El estruendo sordo de los proyectiles en el cabo de la ciudad pautaba una especie de marchamo fúnebre, entreverado en la pulsación de cada tecla, ...
Alexis López Vidal access_time 5 min lectura

De una ventana abierta se podrían derivar una infinidad de historias. A. S. tecleó en su ordenador:

«Desde una parte de la ciudad se disparó un crisantemo blanco que horadó el pecho de un niño apoyado en un balcón, manando un caudal de versos de la finísima herida abierta.»

Leyó el párrafo con desafección y un deje de amargura en el corazón que le punzaba con cada latido, acompasando el palpitante titilar del cursor sobre la pantalla. Borró las palabras y escribió:

«La bala perdida de un Kaláshnikov mata a un niño.»

El estruendo sordo de los proyectiles en el cabo de la ciudad pautaba una especie de marchamo fúnebre, entreverado en la pulsación de cada tecla, y su profesión le pareció más penosa de lo acostumbrado. Se reclinó contra el respaldo de la silla y observó la grieta en el techo. Solía hacerlo cuando estaba falto de ideas o la tarea le resultaba tan dolorosa que aguardaba así, en silencio, atisbando una línea serpenteante en la trama de escayola que, con suerte, se ensancharía en una abertura que permitiera la entrada de un hombre – o de un niño, evitando que lo abatiera una bala perdida –. A. S. ni siquiera había dado con la respuesta de por qué un periodista con inclinación por la poesía había acabado como cronista de una guerra que se libraba en el exterior de su propia ventana.
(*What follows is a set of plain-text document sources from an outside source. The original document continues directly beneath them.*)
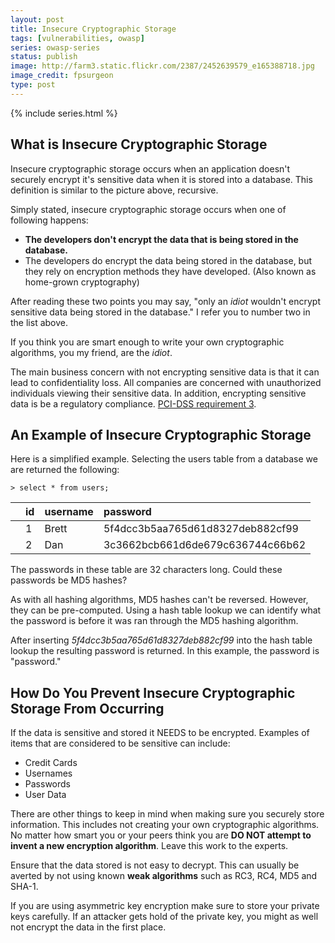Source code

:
 ```yaml
---
layout: post
title: Insecure Cryptographic Storage
tags: [vulnerabilities, owasp]
series: owasp-series
status: publish
image: http://farm3.static.flickr.com/2387/2452639579_e165388718.jpg
image_credit: fpsurgeon
type: post
---
```

{% include series.html %}

## What is Insecure Cryptographic Storage
Insecure cryptographic storage occurs when an application doesn't securely encrypt it's sensitive data when it is stored into a database. This definition is similar to the picture above, recursive.

Simply stated, insecure cryptographic storage occurs when one of following happens:
*	**The developers don't encrypt the data that is being stored in the database.**
*	The developers do encrypt the data being stored in the database, but they rely on encryption methods they have developed. (Also known as home-grown cryptography)

After reading these two points you may say, "only an <em>idiot</em> wouldn't encrypt sensitive data being stored in the database." I refer you to number two in the list above.

If you think you are smart enough to write your own cryptographic algorithms, you my friend, are the <em>idiot</em>.

The main business concern with not encrypting sensitive data is that it can lead to confidentiality loss. All companies are concerned with unauthorized individuals viewing their sensitive data. In addition, encrypting sensitive data is be a regulatory compliance. [PCI-DSS requirement 3](https://www.pcisecuritystandards.org/security_standards/index.php).

## An Example of Insecure Cryptographic Storage
Here is a simplified example. Selecting the users table from a database we are returned the following:

	> select * from users;

<table class="table">
<thead>
<tr>
<th></th>
<th align="left"> id </th>
<th align="left"> username </th>
<th align="left"> password </th>
</tr>
</thead>
<tbody>
<tr>
<td></td>
<td align="left"> 1 </td>
<td align="left"> Brett </td>
<td align="left"> 5f4dcc3b5aa765d61d8327deb882cf99</td>
</tr>
<tr>
<td></td>
<td align="left"> 2 </td>
<td align="left"> Dan </td>
<td align="left"> 3c3662bcb661d6de679c636744c66b62</td>
</tr>
</tbody>
</table>

The passwords in these table are 32 characters long. Could these passwords be MD5 hashes?

As with all hashing algorithms, MD5 hashes can't be reversed. However, they can be pre-computed. Using a hash table lookup we can identify what the password is before it was ran through the MD5 hashing algorithm.

After inserting _5f4dcc3b5aa765d61d8327deb882cf99_ into the hash table lookup the resulting password is returned. In this example, the password is "password."

## How Do You Prevent Insecure Cryptographic Storage From Occurring
If the data is sensitive and stored it NEEDS to be encrypted. Examples of items that are considered to be sensitive can include:
*	Credit Cards
*	Usernames
*	Passwords
*	User Data

There are other things to keep in mind when making sure you securely store information. This includes not creating your own cryptographic algorithms. No matter how smart you or your peers think you are **DO NOT attempt to invent a new encryption algorithm**. Leave this work to the experts.

Ensure that the data stored is not easy to decrypt. This can usually be averted by not using known **weak algorithms** such as RC3, RC4, MD5 and SHA-1.

If you are using asymmetric key encryption make sure to store your private keys carefully. If an attacker gets hold of the private key, you might as well not encrypt the data in the first place.
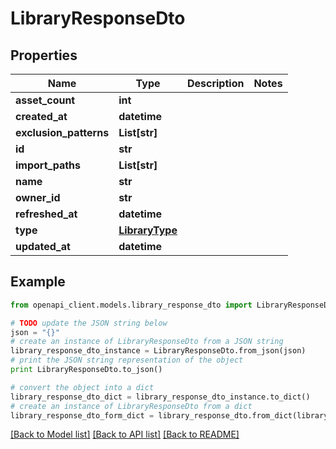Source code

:# LibraryResponseDto


## Properties
Name | Type | Description | Notes
------------ | ------------- | ------------- | -------------
**asset_count** | **int** |  | 
**created_at** | **datetime** |  | 
**exclusion_patterns** | **List[str]** |  | 
**id** | **str** |  | 
**import_paths** | **List[str]** |  | 
**name** | **str** |  | 
**owner_id** | **str** |  | 
**refreshed_at** | **datetime** |  | 
**type** | [**LibraryType**](LibraryType.md) |  | 
**updated_at** | **datetime** |  | 

## Example

```python
from openapi_client.models.library_response_dto import LibraryResponseDto

# TODO update the JSON string below
json = "{}"
# create an instance of LibraryResponseDto from a JSON string
library_response_dto_instance = LibraryResponseDto.from_json(json)
# print the JSON string representation of the object
print LibraryResponseDto.to_json()

# convert the object into a dict
library_response_dto_dict = library_response_dto_instance.to_dict()
# create an instance of LibraryResponseDto from a dict
library_response_dto_form_dict = library_response_dto.from_dict(library_response_dto_dict)
```
[[Back to Model list]](../README.md#documentation-for-models) [[Back to API list]](../README.md#documentation-for-api-endpoints) [[Back to README]](../README.md)


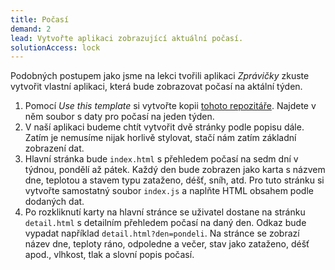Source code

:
 ```yaml
---
title: Počasí
demand: 2
lead: Vytvořte aplikaci zobrazující aktuální počasí.
solutionAccess: lock
---
```


Podobných postupem jako jsme na lekci tvořili aplikaci _Zprávičky_ zkuste vytvořit vlastní aplikaci, která bude zobrazovat počasí na aktální týden.

1. Pomocí _Use this template_ si vytvořte kopii [tohoto repozitáře](https://github.com/Czechitas-podklady-WEB/cviceni-pocasi). Najdete v něm soubor s daty pro počasí na jeden týden.
1. V naší aplikaci budeme chtít vytvořit dvě stránky podle popisu dále. Zatím je nemusíme nijak horlivě stylovat, stačí nám zatím základní zobrazení dat.
1. Hlavní stránka bude `index.html` s přehledem počasí na sedm dní v týdnou, pondělí až pátek. Každý den bude zobrazen jako karta s názvem dne, teplotou a stavem typu zataženo, déšť, sníh, atd. Pro tuto stránku si vytvořte samostatný soubor `index.js` a naplňte HTML obsahem podle dodaných dat.
1. Po rozkliknutí karty na hlavní stránce se uživatel dostane na stránku `detail.html` s detailním přehledem počasí na daný den. Odkaz bude vypadat například `detail.html?den=pondeli`. Na stránce se zobrazí název dne, teploty ráno, odpoledne a večer, stav jako zataženo, déšť apod., vlhkost, tlak a slovní popis počasí.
Aquella mañana se había afeitado a navaja como acostumbraba, se había reconocido apenas en un espejo que había perdido parte del azogue y había salido a las calles de la ciudad con una cámara fotográfica pendiente del cuello. El artefacto le pesaba, como si estuviera fundido en plomo o cada fotografía que tomaba apostado en una esquina jalonada de impactos de bala en los muros se llevara consigo un trozo físico de la ciudad: los cascotes sobre el asfalto, el vidrio de los escaparates en un millar de teselas diminutas, los vehículos volcados y ennegrecidos por la lengua llameante del fuego. Demasiado lastre para las frágiles vértebras de un hombre. Un individuo le había apuntado con un rifle en el camino de regreso al improvisado despacho en su vivienda, solicitándole la documentación con gesto huraño. A resultas de identificarse como periodista había recibido una bofetada, sonora como el estruendo sordo de un proyectil, y un insulto escupido con tal desprecio como no imaginaba que podía albergarse en una garganta.

Todavía con la mejilla entumecida había recibido un correo electrónico con acuse de recibo en el que se le informaba de la promulgación de una serie de reglas de obligado cumplimiento por todos los periodistas en el país; una relación de consignas que en la práctica facilitaban el retorno al control de las noticias y la censura previa.

Unos meses atrás, cuando su ventana se abría a la frescura de las madrugadas y al aroma de los crisantemos en los patios, a las risas florecientes en las plantas inferiores, se divertían en las oficinas de la redacción con las ocurrencias que un cómico local compartía en las redes sociales. La semana anterior había confirmado su ajusticiamiento a consultas de un rotativo británico. El pobre y valiente payaso, que mientras era arrastrado frente al pelotón de fusilamiento continuó haciendo burla a sus captores. Se preguntó hasta cuándo podría responder a las preguntas de la prensa extranjera, hasta qué momento glosaría el mundo en el exterior de la ventana o si la grieta llegaría a abrirse antes de que unos hombres armados le condujeran allí donde un cómico de Internet se había mantenido firme en su bufonada. Ahora el escabel sobre el que la libertad apoyaba los pies divertida yacía en una fosa y un centenar de medios de comunicación cesaban su actividad, la mayoría en las provincias, donde la represión había llegado antes y con la virulencia y el ímpetu de los primeros enconos.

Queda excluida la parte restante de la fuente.